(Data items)
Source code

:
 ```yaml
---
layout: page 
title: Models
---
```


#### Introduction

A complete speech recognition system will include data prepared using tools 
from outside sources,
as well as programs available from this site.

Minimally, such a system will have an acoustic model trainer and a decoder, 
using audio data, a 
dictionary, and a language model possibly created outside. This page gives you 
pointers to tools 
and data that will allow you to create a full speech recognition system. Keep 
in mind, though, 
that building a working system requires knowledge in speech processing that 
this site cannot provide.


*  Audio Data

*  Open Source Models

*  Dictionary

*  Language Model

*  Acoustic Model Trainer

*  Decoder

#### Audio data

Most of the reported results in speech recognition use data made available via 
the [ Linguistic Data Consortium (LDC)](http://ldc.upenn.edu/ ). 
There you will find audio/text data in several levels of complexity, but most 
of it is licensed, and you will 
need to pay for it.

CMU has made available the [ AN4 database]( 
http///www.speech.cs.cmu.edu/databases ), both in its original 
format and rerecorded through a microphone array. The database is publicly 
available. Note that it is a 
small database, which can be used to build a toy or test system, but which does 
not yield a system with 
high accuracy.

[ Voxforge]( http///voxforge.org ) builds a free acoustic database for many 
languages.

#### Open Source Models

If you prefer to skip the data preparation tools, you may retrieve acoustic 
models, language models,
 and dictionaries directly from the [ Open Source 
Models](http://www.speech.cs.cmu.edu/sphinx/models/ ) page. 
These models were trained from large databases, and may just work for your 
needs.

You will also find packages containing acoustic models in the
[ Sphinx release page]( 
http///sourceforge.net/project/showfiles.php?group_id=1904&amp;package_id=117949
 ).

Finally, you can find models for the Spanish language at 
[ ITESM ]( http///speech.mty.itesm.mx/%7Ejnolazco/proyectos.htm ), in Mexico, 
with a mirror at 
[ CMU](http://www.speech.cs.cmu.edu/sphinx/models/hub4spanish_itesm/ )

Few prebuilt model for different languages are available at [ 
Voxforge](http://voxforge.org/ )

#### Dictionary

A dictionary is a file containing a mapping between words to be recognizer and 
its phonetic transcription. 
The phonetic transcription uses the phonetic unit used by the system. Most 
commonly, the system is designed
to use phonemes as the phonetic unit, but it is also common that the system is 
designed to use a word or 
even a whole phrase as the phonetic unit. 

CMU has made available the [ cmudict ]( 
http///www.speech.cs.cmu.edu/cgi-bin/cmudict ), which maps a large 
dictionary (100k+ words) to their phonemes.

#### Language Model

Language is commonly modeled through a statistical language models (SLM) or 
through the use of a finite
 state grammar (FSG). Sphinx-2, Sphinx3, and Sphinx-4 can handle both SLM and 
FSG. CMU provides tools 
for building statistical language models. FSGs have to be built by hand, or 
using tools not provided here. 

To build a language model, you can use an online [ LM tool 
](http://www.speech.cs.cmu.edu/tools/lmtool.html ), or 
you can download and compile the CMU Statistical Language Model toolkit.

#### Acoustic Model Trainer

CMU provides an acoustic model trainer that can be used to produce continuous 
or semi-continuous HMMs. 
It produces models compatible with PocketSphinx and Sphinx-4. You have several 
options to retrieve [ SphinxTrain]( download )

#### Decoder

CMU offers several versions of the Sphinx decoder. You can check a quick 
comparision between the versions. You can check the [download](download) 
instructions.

- [TRY IT]: An exact reproduction of all the entries, complete to the last line, is needed.

- [ANSWER AREA]:
Source code

:
 ```yaml
---
layout: page 
title: Models
---
```


#### Introduction

A complete speech recognition system will include data prepared using tools 
from outside sources,
as well as programs available from this site.

Minimally, such a system will have an acoustic model trainer and a decoder, 
using audio data, a 
dictionary, and a language model possibly created outside. This page gives you 
pointers to tools 
and data that will allow you to create a full speech recognition system. Keep 
in mind, though, 
that building a working system requires knowledge in speech processing that 
this site cannot provide.


*  Audio Data

*  Open Source Models

*  Dictionary

*  Language Model

*  Acoustic Model Trainer

*  Decoder

#### Audio data

Most of the reported results in speech recognition use data made available via 
the [ Linguistic Data Consortium (LDC)](http://ldc.upenn.edu/ ). 
There you will find audio/text data in several levels of complexity, but most 
of it is licensed, and you will 
need to pay for it.

CMU has made available the [ AN4 database]( 
http///www.speech.cs.cmu.edu/databases ), both in its original 
format and rerecorded through a microphone array. The database is publicly 
available. Note that it is a 
small database, which can be used to build a toy or test system, but which does 
not yield a system with 
high accuracy.

[ Voxforge]( http///voxforge.org ) builds a free acoustic database for many 
languages.

#### Open Source Models

If you prefer to skip the data preparation tools, you may retrieve acoustic 
models, language models,
 and dictionaries directly from the [ Open Source 
Models](http://www.speech.cs.cmu.edu/sphinx/models/ ) page. 
These models were trained from large databases, and may just work for your 
needs.

You will also find packages containing acoustic models in the
[ Sphinx release page]( 
http///sourceforge.net/project/showfiles.php?group_id=1904&amp;package_id=117949
 ).

Finally, you can find models for the Spanish language at 
[ ITESM ]( http///speech.mty.itesm.mx/%7Ejnolazco/proyectos.htm ), in Mexico, 
with a mirror at 
[ CMU](http://www.speech.cs.cmu.edu/sphinx/models/hub4spanish_itesm/ )

Few prebuilt model for different languages are available at [ 
Voxforge](http://voxforge.org/ )

#### Dictionary

A dictionary is a file containing a mapping between words to be recognizer and 
its phonetic transcription. 
The phonetic transcription uses the phonetic unit used by the system. Most 
commonly, the system is designed
to use phonemes as the phonetic unit, but it is also common that the system is 
designed to use a word or 
even a whole phrase as the phonetic unit. 

CMU has made available the [ cmudict ]( 
http///www.speech.cs.cmu.edu/cgi-bin/cmudict ), which maps a large 
dictionary (100k+ words) to their phonemes.

#### Language Model

Language is commonly modeled through a statistical language models (SLM) or 
through the use of a finite
 state grammar (FSG). Sphinx-2, Sphinx3, and Sphinx-4 can handle both SLM and 
FSG. CMU provides tools 
for building statistical language models. FSGs have to be built by hand, or 
using tools not provided here. 

To build a language model, you can use an online [ LM tool 
](http://www.speech.cs.cmu.edu/tools/lmtool.html ), or 
you can download and compile the CMU Statistical Language Model toolkit.

#### Acoustic Model Trainer

CMU provides an acoustic model trainer that can be used to produce continuous 
or semi-continuous HMMs. 
It produces models compatible with PocketSphinx and Sphinx-4. You have several 
options to retrieve [ SphinxTrain]( download )

#### Decoder

CMU offers several versions of the Sphinx decoder. You can check a quick 
comparision between the versions. You can check the [download](download) 
instructions.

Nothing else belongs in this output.